*EXERCISE DETAILS:* Below are the records; copy each line in which "classes" occurs.

BEGIN

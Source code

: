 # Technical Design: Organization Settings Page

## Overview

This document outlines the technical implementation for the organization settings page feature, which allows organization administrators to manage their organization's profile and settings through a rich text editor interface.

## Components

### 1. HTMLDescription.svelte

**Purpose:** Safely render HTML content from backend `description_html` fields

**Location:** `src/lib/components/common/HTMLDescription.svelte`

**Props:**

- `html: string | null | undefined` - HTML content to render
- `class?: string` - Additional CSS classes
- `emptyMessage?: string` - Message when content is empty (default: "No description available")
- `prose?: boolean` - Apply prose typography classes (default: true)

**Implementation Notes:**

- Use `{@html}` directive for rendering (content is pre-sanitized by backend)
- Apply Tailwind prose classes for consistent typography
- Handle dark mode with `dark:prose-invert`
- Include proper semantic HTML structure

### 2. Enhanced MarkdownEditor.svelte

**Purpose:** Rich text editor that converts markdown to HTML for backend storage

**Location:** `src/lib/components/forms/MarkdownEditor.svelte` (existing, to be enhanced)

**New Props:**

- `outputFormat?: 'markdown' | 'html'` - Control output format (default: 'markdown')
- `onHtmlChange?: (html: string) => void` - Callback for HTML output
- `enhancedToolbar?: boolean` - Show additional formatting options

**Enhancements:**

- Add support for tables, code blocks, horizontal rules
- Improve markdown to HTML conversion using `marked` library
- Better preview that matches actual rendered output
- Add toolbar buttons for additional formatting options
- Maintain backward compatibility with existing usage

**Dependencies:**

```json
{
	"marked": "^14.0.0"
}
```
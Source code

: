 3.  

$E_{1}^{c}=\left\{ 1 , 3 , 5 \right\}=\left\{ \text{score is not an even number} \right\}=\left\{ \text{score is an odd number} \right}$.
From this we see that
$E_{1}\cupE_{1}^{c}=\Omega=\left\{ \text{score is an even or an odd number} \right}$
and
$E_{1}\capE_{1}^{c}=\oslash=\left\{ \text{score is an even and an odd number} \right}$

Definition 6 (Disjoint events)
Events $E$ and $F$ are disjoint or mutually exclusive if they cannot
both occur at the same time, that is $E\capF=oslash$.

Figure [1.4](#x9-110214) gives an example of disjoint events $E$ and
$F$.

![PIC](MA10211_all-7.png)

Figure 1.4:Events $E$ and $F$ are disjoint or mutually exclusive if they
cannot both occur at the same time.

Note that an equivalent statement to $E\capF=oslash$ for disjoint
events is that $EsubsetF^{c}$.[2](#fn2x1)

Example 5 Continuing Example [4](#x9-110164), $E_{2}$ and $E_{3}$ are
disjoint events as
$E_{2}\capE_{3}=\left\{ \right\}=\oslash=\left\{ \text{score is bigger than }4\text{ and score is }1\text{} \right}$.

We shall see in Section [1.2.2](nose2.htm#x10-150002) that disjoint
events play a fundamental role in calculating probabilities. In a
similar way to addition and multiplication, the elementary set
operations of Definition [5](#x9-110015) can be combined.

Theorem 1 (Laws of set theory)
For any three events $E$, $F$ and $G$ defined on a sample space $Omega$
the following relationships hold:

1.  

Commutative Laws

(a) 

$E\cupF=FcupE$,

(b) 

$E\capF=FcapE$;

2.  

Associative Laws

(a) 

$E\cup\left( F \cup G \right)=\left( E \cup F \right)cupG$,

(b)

END

*RESULT FOR THIS EXERCISE:*
- `class?: string` - Additional CSS classes
- `prose?: boolean` - Apply prose typography classes (default: true)
- Apply Tailwind prose classes for consistent typography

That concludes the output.